Oder auch nicht? Natürlich ist es immer eine gute Idee, zu verstehen, warum die eigene Intuition in die Irre gegangen ist – ich habe mir also die verschiedenen Rechnungen nochmal genau angeguckt und im Detail ausgewertet. Ich hatte übersehen, dass es noch eine weitere Schicht gibt, deren Spannungen der Haftvermittlerschicht entgegenwirken. Wenn diese weitere Schicht hinreichend dick ist, dann erzeugt sie große Spannungen – eine Haftvermittlerschicht mit höherer Festigkeit kann dem mehr entgegensetzen und reduziert die Spannungen deshalb wieder.
Meine ursprüngliche Idee war also richtig, aber sie galt eben nur in bestimmten Fällen. Habe ich die Idee jetzt falsifiziert oder verifiziert? Immerhin brauchte ich eine zusätzliche Überlegung, die ich auf die alte Hypothese draufsatteln musste, um sie zu retten – ist das nicht eigentlich etwas, das man nicht tun sollte (widerlegte Hypothesen durch Zusatzüberlegungen retten, statt sie aufzugeben)? Offensichtlich nicht – denn die beiden Ideen fügten sich nahtlos zusammen – jedes der Materialien hat einen Einfluss auf die Wärmedämmschicht, die beiden Einflüsse sind entgegengesetzt und die jeweilige Schichtdicke entscheidet, wer gewinnt.
So etwas passiert oft: Eine ursprüngliche Idee wird durch Überprüfen streng genommen falsifiziert, wird aber durch zusätzliche Argumente und Überlegungen doch noch gerettet. Das ist dann in Ordnung, wenn man nicht für jede neue Beobachtung eine neue Hypothese dazupacken muss (so wie bei Hahnemann), sondern das ganze sich im Rahmen hält.

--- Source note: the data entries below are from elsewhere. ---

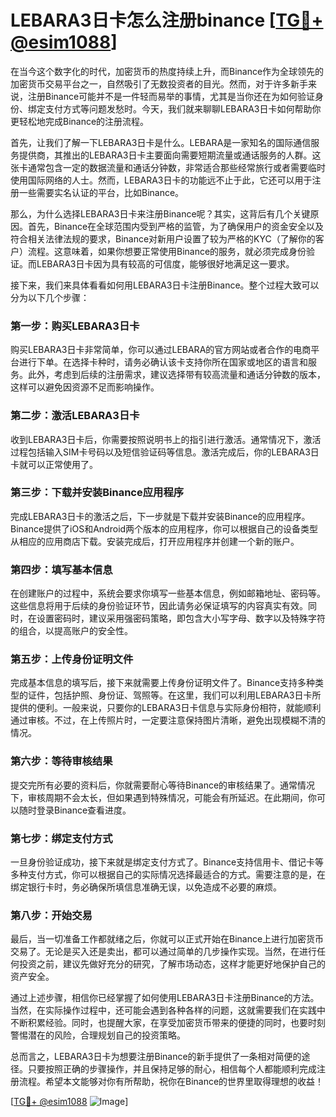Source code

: # LEBARA3日卡怎么注册binance [[TG💪+ @esim1088](https://t.me/s/esim1088)]

在当今这个数字化的时代，加密货币的热度持续上升，而Binance作为全球领先的加密货币交易平台之一，自然吸引了无数投资者的目光。然而，对于许多新手来说，注册Binance可能并不是一件轻而易举的事情，尤其是当你还在为如何验证身份、绑定支付方式等问题发愁时。今天，我们就来聊聊LEBARA3日卡如何帮助你更轻松地完成Binance的注册流程。

首先，让我们了解一下LEBARA3日卡是什么。LEBARA是一家知名的国际通信服务提供商，其推出的LEBARA3日卡主要面向需要短期流量或通话服务的人群。这张卡通常包含一定的数据流量和通话分钟数，非常适合那些经常旅行或者需要临时使用国际网络的人士。然而，LEBARA3日卡的功能远不止于此，它还可以用于注册一些需要实名认证的平台，比如Binance。

那么，为什么选择LEBARA3日卡来注册Binance呢？其实，这背后有几个关键原因。首先，Binance在全球范围内受到严格的监管，为了确保用户的资金安全以及符合相关法律法规的要求，Binance对新用户设置了较为严格的KYC（了解你的客户）流程。这意味着，如果你想要正常使用Binance的服务，就必须完成身份验证。而LEBARA3日卡因为具有较高的可信度，能够很好地满足这一要求。

接下来，我们来具体看看如何用LEBARA3日卡注册Binance。整个过程大致可以分为以下几个步骤：

### 第一步：购买LEBARA3日卡

购买LEBARA3日卡非常简单，你可以通过LEBARA的官方网站或者合作的电商平台进行下单。在选择卡种时，请务必确认该卡支持你所在国家或地区的语言和服务。此外，考虑到后续的注册需求，建议选择带有较高流量和通话分钟数的版本，这样可以避免因资源不足而影响操作。

### 第二步：激活LEBARA3日卡

收到LEBARA3日卡后，你需要按照说明书上的指引进行激活。通常情况下，激活过程包括输入SIM卡号码以及短信验证码等信息。激活完成后，你的LEBARA3日卡就可以正常使用了。

### 第三步：下载并安装Binance应用程序

完成LEBARA3日卡的激活之后，下一步就是下载并安装Binance的应用程序。Binance提供了iOS和Android两个版本的应用程序，你可以根据自己的设备类型从相应的应用商店下载。安装完成后，打开应用程序并创建一个新的账户。

### 第四步：填写基本信息

在创建账户的过程中，系统会要求你填写一些基本信息，例如邮箱地址、密码等。这些信息将用于后续的身份验证环节，因此请务必保证填写的内容真实有效。同时，在设置密码时，建议采用强密码策略，即包含大小写字母、数字以及特殊字符的组合，以提高账户的安全性。

### 第五步：上传身份证明文件

完成基本信息的填写后，接下来就需要上传身份证明文件了。Binance支持多种类型的证件，包括护照、身份证、驾照等。在这里，我们可以利用LEBARA3日卡所提供的便利。一般来说，只要你的LEBARA3日卡信息与实际身份相符，就能顺利通过审核。不过，在上传照片时，一定要注意保持图片清晰，避免出现模糊不清的情况。

### 第六步：等待审核结果

提交完所有必要的资料后，你就需要耐心等待Binance的审核结果了。通常情况下，审核周期不会太长，但如果遇到特殊情况，可能会有所延迟。在此期间，你可以随时登录Binance查看进度。

### 第七步：绑定支付方式

一旦身份验证成功，接下来就是绑定支付方式了。Binance支持信用卡、借记卡等多种支付方式，你可以根据自己的实际情况选择最适合的方式。需要注意的是，在绑定银行卡时，务必确保所填信息准确无误，以免造成不必要的麻烦。

### 第八步：开始交易

最后，当一切准备工作都就绪之后，你就可以正式开始在Binance上进行加密货币交易了。无论是买入还是卖出，都可以通过简单的几步操作实现。当然，在进行任何投资之前，建议先做好充分的研究，了解市场动态，这样才能更好地保护自己的资产安全。

通过上述步骤，相信你已经掌握了如何使用LEBARA3日卡注册Binance的方法。当然，在实际操作过程中，还可能会遇到各种各样的问题，这就需要我们在实践中不断积累经验。同时，也提醒大家，在享受加密货币带来的便捷的同时，也要时刻警惕潜在的风险，合理规划自己的投资策略。

总而言之，LEBARA3日卡为想要注册Binance的新手提供了一条相对简便的途径。只要按照正确的步骤操作，并且保持足够的耐心，相信每个人都能顺利完成注册流程。希望本文能够对你有所帮助，祝你在Binance的世界里取得理想的收益！

[[TG💪+ @esim1088](https://t.me/s/esim1088) ![Image](https://i.postimg.cc/4NQfJmqS/Snipaste-2025-05-13-00-14-12.png)]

Wenn ich für jede Spannungssimulation neue oder andere Argumente brauche, um die Beobachtung an meine Hypothese anzupassen, dann taugt das natürlich wenig – wenn ich aber mit einigen wenigen Annahmen, die sich erst in ihrer Gesamtheit entwickeln müssen, am Ende eine große Zahl von Beobachtungen erklären kann, dann ist es durchaus in Ordnung, dass ich zwischendurch zu einfache Hypothesen hatte, die als Gesamterklärung nicht ausreichen und widerlegt wurden, die aber als Bestandteil der Erklärung dazugehören. (Anders als beim Entwickeln fundamental neuer Theorien habe ich natürlich hier den Vorteil, dass der generelle theoretische Rahmen, in dem ich mich bewege, gut bekannt und erforscht ist.)
Generell sollen wir ja auch unsere Überlegungen so planen, dass wir versuchen, unsere Hypothese zu widerlegen. Aber nicht immer ist die Grenze zwischen Falsifizieren wollen und bestätigen wollen klar: Diesen Sommer habe ich mit einer Kollegin (ja, generisches Femininum) zusammen eine Idee entwickelt, wie man die mikroskopische Struktur einer mit einem speziellen Verfahren hergestellten Schicht erklären kann. Mit etwas Überlegung und Dank fleißiger Literaturrecherche (die nicht ich gemacht habe, muahaha), fanden wir eine mögliche Erklärung, die für einen Teil der Strukturen funktionierte und insbesondere erklären konnte, warum wir dort eine dreizählige Symmetrie beobachteten. Das allein ist natürlich allenfalls ne Hypothese – jetzt ging es darum, die zu überprüfen.